Big old tree to light up holidays downtown

NASHUA – The spruce tree that 9-year-old Jimmy Gallagher has been circling with his bike for six years is gone. The Parks and Recreation Department came to his dad’s house to chop it down and haul it away.

Jimmy didn’t want it to be cut down, but Hailey, his 13-year-old sister, couldn’t wait to tell her friends. The tree that used to be in her front yard is now featured in the center of downtown.

On Tuesday morning, a crew from Pioneer Tree Service and the parks department moved the Gallaghers’ 50-foot tree from their home at 3 Berkshire Road to Railroad Square. Their spruce was chosen to be the city’s Christmas tree for the 2004 holiday season.

The tree will be decorated this week. The public lighting ceremony will be held during the annual Downtown Nashua Winter Holiday Stroll on Nov. 27.

Hailey said she always goes to the stroll with her friend who lives near Main Street, but will enjoy it more this year than ever before.
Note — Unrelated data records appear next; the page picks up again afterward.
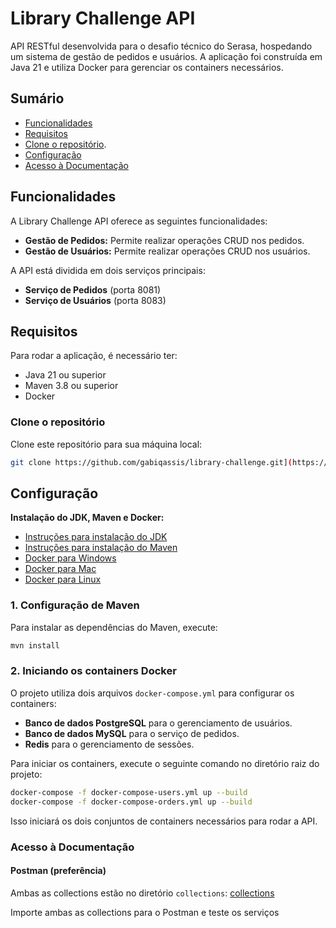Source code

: # Library Challenge API

API RESTful desenvolvida para o desafio técnico do Serasa, hospedando um sistema de gestão de pedidos e usuários. A aplicação foi construída em Java 21 e utiliza Docker para gerenciar os containers necessários.

## Sumário

- [Funcionalidades](#funcionalidades)
- [Requisitos](#requisitos)
- [Clone o repositório](#clone-o-repositório).
- [Configuração](#configuração)
- [Acesso à Documentação](#acesso-à-documentação)

## Funcionalidades

A Library Challenge API oferece as seguintes funcionalidades:

- **Gestão de Pedidos:** Permite realizar operações CRUD nos pedidos.
- **Gestão de Usuários:** Permite realizar operações CRUD nos usuários.

A API está dividida em dois serviços principais:

- **Serviço de Pedidos** (porta 8081)
- **Serviço de Usuários** (porta 8083)

## Requisitos

Para rodar a aplicação, é necessário ter:

- Java 21 ou superior
- Maven 3.8 ou superior
- Docker

###  Clone o repositório

Clone este repositório para sua máquina local:

```bash
git clone https://github.com/gabiqassis/library-challenge.git](https://github.com/gabiqassis/serasa_challeng.git
```

## Configuração

**Instalação do JDK, Maven e Docker:**

- [Instruções para instalação do JDK](https://docs.oracle.com/en/java/javase/21/install/overview-jdk-installation.html)
- [Instruções para instalação do Maven](https://maven.apache.org/install.html)
- [Docker para Windows](https://docs.docker.com/docker-for-windows/install/)
- [Docker para Mac](https://docs.docker.com/docker-for-mac/install/)
- [Docker para Linux](https://docs.docker.com/docker-for-linux/install/)

### 1. Configuração de Maven

Para instalar as dependências do Maven, execute:

```bash
mvn install
```

### 2. Iniciando os containers Docker

O projeto utiliza dois arquivos `docker-compose.yml` para configurar os containers:

- **Banco de dados PostgreSQL** para o gerenciamento de usuários.
- **Banco de dados MySQL** para o serviço de pedidos.
- **Redis** para o gerenciamento de sessões.

Para iniciar os containers, execute o seguinte comando no diretório raiz do projeto:

```bash
docker-compose -f docker-compose-users.yml up --build
docker-compose -f docker-compose-orders.yml up --build
```
Isso iniciará os dois conjuntos de containers necessários para rodar a API.

### Acesso à Documentação

#### Postman (preferência)

Ambas as collections estão no diretório `collections`:
[collections](collections)

Importe ambas as collections para o Postman e teste os serviços
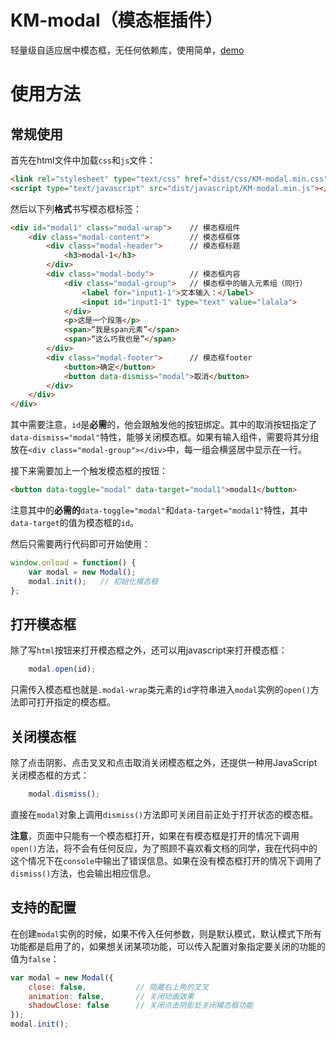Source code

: # KM-modal（模态框插件）

轻量级自适应居中模态框，无任何依赖库，使用简单，[demo](http://assignmentrecorder.com/demos/km-modal)

# 使用方法

## 常规使用
首先在html文件中加载`css`和`js`文件：
```html
<link rel="stylesheet" type="text/css" href="dist/css/KM-modal.min.css">
<script type="text/javascript" src="dist/javascript/KM-modal.min.js"></script>
```
然后以下列**格式**书写模态框标签：
```html
<div id="modal1" class="modal-wrap">	// 模态框组件
	<div class="modal-content">			// 模态框框体
		<div class="modal-header">		// 模态框标题
			<h3>modal-1</h3>
		</div>
		<div class="modal-body">		// 模态框内容
			<div class="modal-group">	// 模态框中的输入元素组（同行）
				<label for="input1-1">文本输入：</label>
				<input id="input1-1" type="text" value="lalala">
			</div>
			<p>这是一个段落</p>
			<span>“我是span元素”</span>
			<span>“这么巧我也是”</span>
		</div>
		<div class="modal-footer">		// 模态框footer
			<button>确定</button>
			<button data-dismiss="modal">取消</button>
		</div>
	</div>
</div>
```
其中需要注意，`id`是**必需**的，他会跟触发他的按钮绑定。其中的取消按钮指定了`data-dismiss="modal"`特性，能够关闭模态框。如果有输入组件，需要将其分组放在`<div class="modal-group"></div>`中，每一组会横竖居中显示在一行。

接下来需要加上一个触发模态框的按钮：
```html
<button data-toggle="modal" data-target="modal1">modal1</button>
```
注意其中的**必需的**`data-toggle="modal"`和`data-target="modal1"`特性，其中`data-target`的值为模态框的`id`。

然后只需要两行代码即可开始使用：
```javascript
window.onload = function() {
	var modal = new Modal();
	modal.init();	// 初始化模态框
};
```

## 打开模态框
除了写`html`按钮来打开模态框之外，还可以用javascript来打开模态框：
```javascript
	modal.open(id);
```
只需传入模态框也就是`.modal-wrap`类元素的`id`字符串进入`modal`实例的`open()`方法即可打开指定的模态框。

## 关闭模态框
除了点击阴影、点击叉叉和点击取消关闭模态框之外，还提供一种用JavaScript关闭模态框的方式：
```javascript
	modal.dismiss();
```
直接在`modal`对象上调用`dismiss()`方法即可关闭目前正处于打开状态的模态框。

**注意**，页面中只能有一个模态框打开，如果在有模态框是打开的情况下调用`open()`方法，将不会有任何反应，为了照顾不喜欢看文档的同学，我在代码中的这个情况下在`console`中输出了错误信息。如果在没有模态框打开的情况下调用了`dismiss()`方法，也会输出相应信息。

## 支持的配置

在创建`modal`实例的时候，如果不传入任何参数，则是默认模式，默认模式下所有功能都是启用了的，如果想关闭某项功能，可以传入配置对象指定要关闭的功能的值为`false`：
```javascript
var modal = new Modal({
	close: false,			// 隐藏右上角的叉叉
	animation: false,		// 关闭动画效果
	shadowClose: false		// 关闭点击阴影处关闭模态框功能
});
modal.init();
```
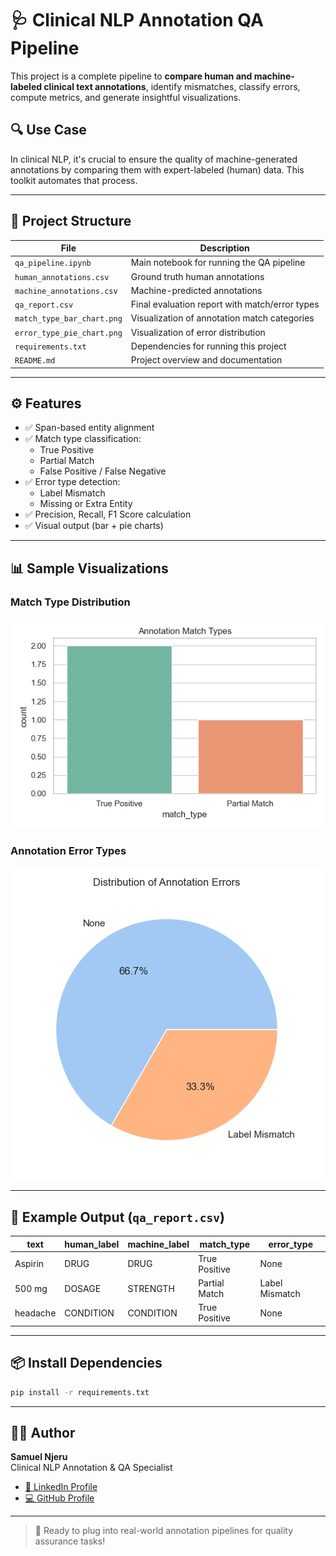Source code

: # 🩺 Clinical NLP Annotation QA Pipeline

This project is a complete pipeline to **compare human and machine-labeled clinical text annotations**, identify mismatches, classify errors, compute metrics, and generate insightful visualizations.

## 🔍 Use Case

In clinical NLP, it's crucial to ensure the quality of machine-generated annotations by comparing them with expert-labeled (human) data. This toolkit automates that process.

---

## 📁 Project Structure

| File                          | Description                                      |
|-------------------------------|--------------------------------------------------|
| `qa_pipeline.ipynb`           | Main notebook for running the QA pipeline       |
| `human_annotations.csv`       | Ground truth human annotations                  |
| `machine_annotations.csv`     | Machine-predicted annotations                   |
| `qa_report.csv`               | Final evaluation report with match/error types  |
| `match_type_bar_chart.png`    | Visualization of annotation match categories    |
| `error_type_pie_chart.png`    | Visualization of error distribution             |
| `requirements.txt`            | Dependencies for running this project           |
| `README.md`                   | Project overview and documentation              |

---

## ⚙️ Features

- ✅ Span-based entity alignment
- ✅ Match type classification:
  - True Positive
  - Partial Match
  - False Positive / False Negative
- ✅ Error type detection:
  - Label Mismatch
  - Missing or Extra Entity
- ✅ Precision, Recall, F1 Score calculation
- ✅ Visual output (bar + pie charts)

---

## 📊 Sample Visualizations

### Match Type Distribution
![Bar Chart](match_type_bar_chart.png)

### Annotation Error Types
![Pie Chart](error_type_pie_chart.png)

---

## 🧪 Example Output (`qa_report.csv`)

| text     | human_label | machine_label | match_type    | error_type     |
|----------|-------------|----------------|---------------|----------------|
| Aspirin  | DRUG        | DRUG           | True Positive | None           |
| 500 mg   | DOSAGE      | STRENGTH       | Partial Match | Label Mismatch |
| headache | CONDITION   | CONDITION      | True Positive | None           |

---

## 📦 Install Dependencies

```bash
pip install -r requirements.txt
```

---

## 👨‍⚕️ Author

**Samuel Njeru**  
Clinical NLP Annotation & QA Specialist  

- [🔗 LinkedIn Profile](https://www.linkedin.com/in/samuel-n-ngari)  
- [💻 GitHub Profile](https://github.com/samuelnjerungari)

---

> 📌 Ready to plug into real-world annotation pipelines for quality assurance tasks!
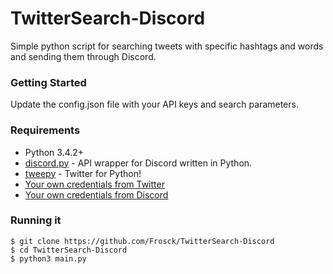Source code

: # TwitterSearch-Discord

Simple python script for searching tweets with specific hashtags and words and sending them through Discord.

### Getting Started

Update the config.json file with your API keys and search parameters.

### Requirements
* Python 3.4.2+
* [discord.py](https://github.com/Rapptz/discord.py) - API wrapper for Discord written in Python.
* [tweepy](https://github.com/tweepy/tweepy) - Twitter for Python!
* [Your own credentials from Twitter](https://apps.twitter.com/)
* [Your own credentials from Discord](https://discordapp.com/developers/applications/me/)

### Running it
```
$ git clone https://github.com/Frosck/TwitterSearch-Discord
$ cd TwitterSearch-Discord
$ python3 main.py
```
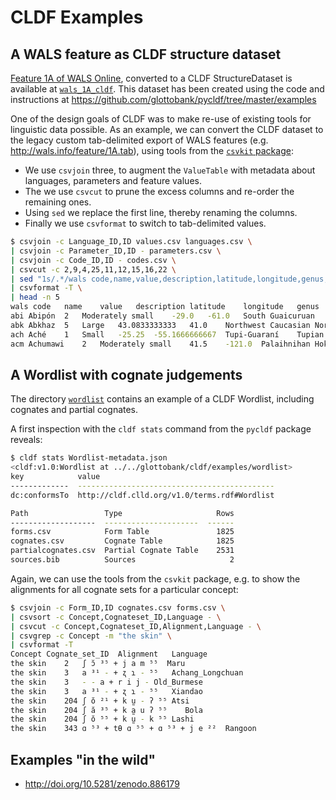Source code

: # CLDF Examples

## A WALS feature as CLDF structure dataset

[Feature 1A of WALS Online](http://wals.info/feature/1A), converted to a CLDF StructureDataset is available at [`wals_1A_cldf`](wals_1A_cldf). This dataset
has been created using the code and instructions at https://github.com/glottobank/pycldf/tree/master/examples

One of the design goals of CLDF was to make re-use of existing tools for linguistic data possible. As an example, we can convert the CLDF
dataset to the legacy custom tab-delimited export of WALS features (e.g.
http://wals.info/feature/1A.tab), using tools from the [`csvkit` package](https://csvkit.readthedocs.io/):
- We use `csvjoin` three, to augment the `ValueTable` with metadata about languages, 
  parameters and feature values.
- The we use `csvcut` to prune the excess columns and re-order the remaining ones.
- Using `sed` we replace the first line, thereby renaming the columns.
- Finally we use `csvformat` to switch to tab-delimited values.

```bash
$ csvjoin -c Language_ID,ID values.csv languages.csv \
| csvjoin -c Parameter_ID,ID - parameters.csv \
| csvjoin -c Code_ID,ID - codes.csv \
| csvcut -c 2,9,4,25,11,12,15,16,22 \
| sed "1s/.*/wals code,name,value,description,latitude,longitude,genus,family,area/" \
| csvformat -T \
| head -n 5
wals code	name	value	description	latitude	longitude	genus	family	area
abi	Abipón	2	Moderately small	-29.0	-61.0	South Guaicuruan	Guaicuruan	Phonology
abk	Abkhaz	5	Large	43.0833333333	41.0	Northwest Caucasian	Northwest Caucasian	Phonology
ach	Aché	1	Small	-25.25	-55.1666666667	Tupi-Guaraní	Tupian	Phonology
acm	Achumawi	2	Moderately small	41.5	-121.0	Palaihnihan	Hokan	Phonology
```

## A Wordlist with cognate judgements

The directory [`wordlist`](wordlist) contains an example of a CLDF Wordlist,
including cognates and partial cognates.

A first inspection with the `cldf stats` command from the `pycldf` package reveals:

```bash
$ cldf stats Wordlist-metadata.json
<cldf:v1.0:Wordlist at ../../glottobank/cldf/examples/wordlist>
key            value
-------------  --------------------------------------------
dc:conformsTo  http://cldf.clld.org/v1.0/terms.rdf#Wordlist

Path                 Type                     Rows
-------------------  ---------------------  ------
forms.csv            Form Table               1825
cognates.csv         Cognate Table            1825
partialcognates.csv  Partial Cognate Table    2531
sources.bib          Sources                     2
```

Again, we can use the tools from the `csvkit` package, e.g. to show the
alignments for all cognate sets for a particular concept:

```bash
$ csvjoin -c Form_ID,ID cognates.csv forms.csv \
| csvsort -c Concept,Cognateset_ID,Language - \
| csvcut -c Concept,Cognateset_ID,Alignment,Language - \
| csvgrep -c Concept -m "the skin" \
| csvformat -T
Concept	Cognate_set_ID	Alignment	Language
the skin	2	ʃ ɔ̆ ³⁵ + j a m ⁵⁵	Maru
the skin	3	a ³¹ - + ʐ ɿ - ⁵⁵	Achang_Longchuan
the skin	3	- - a + r i j -	Old_Burmese
the skin	3	a ³¹ - + ʐ ɿ - ⁵⁵	Xiandao
the skin	204	ʃ ŏ ²¹ + k ṵ - ʔ ⁵⁵	Atsi
the skin	204	ʃ ă ³⁵ + k a̰ u ʔ ⁵⁵	Bola
the skin	204	ʃ ŏ ⁵⁵ + k ṵ - k ⁵⁵	Lashi
the skin	343	ɑ ⁵³ + tθ ɑ ⁵⁵ + ɑ ⁵³ + j e ²²	Rangoon
```


## Examples "in the wild"

- http://doi.org/10.5281/zenodo.886179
“This year it will be fun because that is my tree,” Hailey said, pointing at the spruce, which was suspended in the air by a crane in front of her house at 9 a.m.

The city has been relocating trees from Nashua homes to Railroad Square for the holiday season for about a decade, said parks department foreman Victor Delisle. Until the new Citizens Bank opened on Main Street, the city also used to move a tree to the open lot across from City Hall.

Nick Caggiano, superintendent of parks, said he had calls from at least six people this year who were willing to donate a tree from their yard.

“It was tough because the first four or five weren’t that great,” Caggiano said.

The department looks for a spruce that is full, has a straight trunk, and is even all the way around, said foreman Mark Faulkner, although it is sometimes difficult to find one that is just right.

Delisle, Caggiano and Faulkner all agreed the Gallaghers’ spruce was at least one of the nicest, if not the nicest, trees donated over the years.

“It’s one of the best trees we’ve had in the years I’ve been doing this,” Faulkner said.

James Gallagher, who donated the tree, also thought it was beautiful. However, he also thought it was time for the tree to go. It was almost 60 feet tall and blocked sunlight from reaching his yard and his neighbor’s yard. Because the tree was so large, Gallagher said, he had trouble growing grass, and the people next door struggled to keep their annual garden alive.

Donating the tree worked out for both the neighborhood and the city he’s lived in his entire life, Gallagher said.

Gallagher and his children followed their spruce to Railroad Square around 9:30 a.m. to see it placed in Deschenes Oval. Sawdust was flying as Pioneer Tree Service and parks department employees shaved the bottom of the tree with a chain saw so it would fit into a pre-made 5-foot hole.

“It smells like Christmas,” Hailey said, sipping hot chocolate and watching the bark fall to the ground. “Right now I don’t normally start celebrating Christmas, but now it’s like, OK, it’s coming soon.”